Many assume that the jobs being created in Las Vegas are for the hotel industry. Not really, Aguero points out that business and professional services employment is the fastest growing job category, growing 13,000 jobs or nearly 12 percent. Leisure jobs only grew two percent last year. Las Vegas is still very dependent on the construction industry for employment with 12.3 percent of the workforce in building, which is double the national average. But there is still a shortage. “There are craftsmen that are making $90,000 to $100,000 a year, with overtime, and project managers earning up to $250,000 annually,” according to Robert Potter, chairman of Affordable Concepts and 2007 president of Associated General Contractors, Las Vegas chapter. “I won’t announce recent hires in the paper anymore because it’s advertising for my competitors to come and steal them.”

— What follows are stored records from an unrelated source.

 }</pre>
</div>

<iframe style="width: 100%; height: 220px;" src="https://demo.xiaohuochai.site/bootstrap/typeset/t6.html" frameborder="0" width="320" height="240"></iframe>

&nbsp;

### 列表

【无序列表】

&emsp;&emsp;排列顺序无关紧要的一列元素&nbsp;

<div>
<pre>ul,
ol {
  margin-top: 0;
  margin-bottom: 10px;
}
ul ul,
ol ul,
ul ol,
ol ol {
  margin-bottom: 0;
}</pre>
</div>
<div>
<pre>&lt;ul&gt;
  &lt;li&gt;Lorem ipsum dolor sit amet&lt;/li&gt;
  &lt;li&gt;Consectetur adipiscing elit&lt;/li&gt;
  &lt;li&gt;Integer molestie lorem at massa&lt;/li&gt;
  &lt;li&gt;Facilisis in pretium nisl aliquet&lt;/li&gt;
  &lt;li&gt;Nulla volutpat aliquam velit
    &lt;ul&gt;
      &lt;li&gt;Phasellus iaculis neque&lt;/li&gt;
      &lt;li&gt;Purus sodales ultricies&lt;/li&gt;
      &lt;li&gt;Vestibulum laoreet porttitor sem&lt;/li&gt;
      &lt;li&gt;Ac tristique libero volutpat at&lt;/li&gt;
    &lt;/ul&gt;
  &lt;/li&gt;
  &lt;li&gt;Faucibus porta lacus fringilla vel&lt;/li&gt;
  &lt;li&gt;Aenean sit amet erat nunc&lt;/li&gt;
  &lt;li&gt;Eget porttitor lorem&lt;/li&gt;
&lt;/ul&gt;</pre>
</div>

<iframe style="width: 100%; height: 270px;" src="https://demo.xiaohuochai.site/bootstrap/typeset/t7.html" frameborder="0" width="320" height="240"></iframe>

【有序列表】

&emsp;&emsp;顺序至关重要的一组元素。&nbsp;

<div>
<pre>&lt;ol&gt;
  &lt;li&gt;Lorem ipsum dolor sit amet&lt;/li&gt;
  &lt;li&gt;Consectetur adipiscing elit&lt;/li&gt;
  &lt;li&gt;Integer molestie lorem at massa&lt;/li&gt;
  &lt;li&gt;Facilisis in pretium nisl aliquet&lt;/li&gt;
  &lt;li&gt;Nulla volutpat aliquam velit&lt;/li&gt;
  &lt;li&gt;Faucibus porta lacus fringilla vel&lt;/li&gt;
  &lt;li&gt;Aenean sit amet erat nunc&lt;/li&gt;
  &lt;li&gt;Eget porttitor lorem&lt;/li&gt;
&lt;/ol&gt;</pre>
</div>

Although there are eights months worth of resale home inventory on the market, double what it should be, there were the fewest number of residential permits pulled in the fourth quarter since 1993. And, the ratio of employment growth and residential permit activity may be poised to rise, according to Aguero. Generally, a healthy ratio is 1.3 new employees for every new housing unit. But right now, employment is growing at 5 percent while permits are down 25 percent.
It’s not likely that employment growth will slow down with all of those high-rise cranes dotting the Las Vegas skyline. In Aguero’s view, homebuilders need to bring more homes to the market to avoid another huge run-up in prices.
Wall Street research analysts see it differently. A.G. Edwards analyst Greg Gieber wrote in a report entitled “What’s Not Happening In Las Vegas” that home sales in Las Vegas have not rebounded and believes new home pricing “will remain soft until 2009 or later.” Gieber wrote that he was shocked at market conditions in Las Vegas.
But every homebuilder I’ve talked to tells me that traffic and sales are improving. And while the publicly traded homebuilders are shedding land holdings to make analysts like Gieber happy, some very savvy local homebuilders are scooping up those parcels, recognizing that the Las Vegas valley has but six and half years worth of traditional single family land left for development unless the BLM expands its land disposal area. An employee of one large public builder admitted to me that although they’ve sold a couple parcels recently, he believes they will be buying again by the end of the year.
If history is any judge, financial meltdowns like what’s happening in the subprime arena prompt the Federal Reserve to act in the only way it knows how. The Fed’s playbook was written with its inception in 1913 and anointed by easy money cranks like Alan Greenspan and his successor in crime Ben Bernanke along the way.
The coming tidal wave of bailout money creation may not save New Century. But, the Las Vegas BLM office shouldn’t lose auctioneer Mike McKee’s number.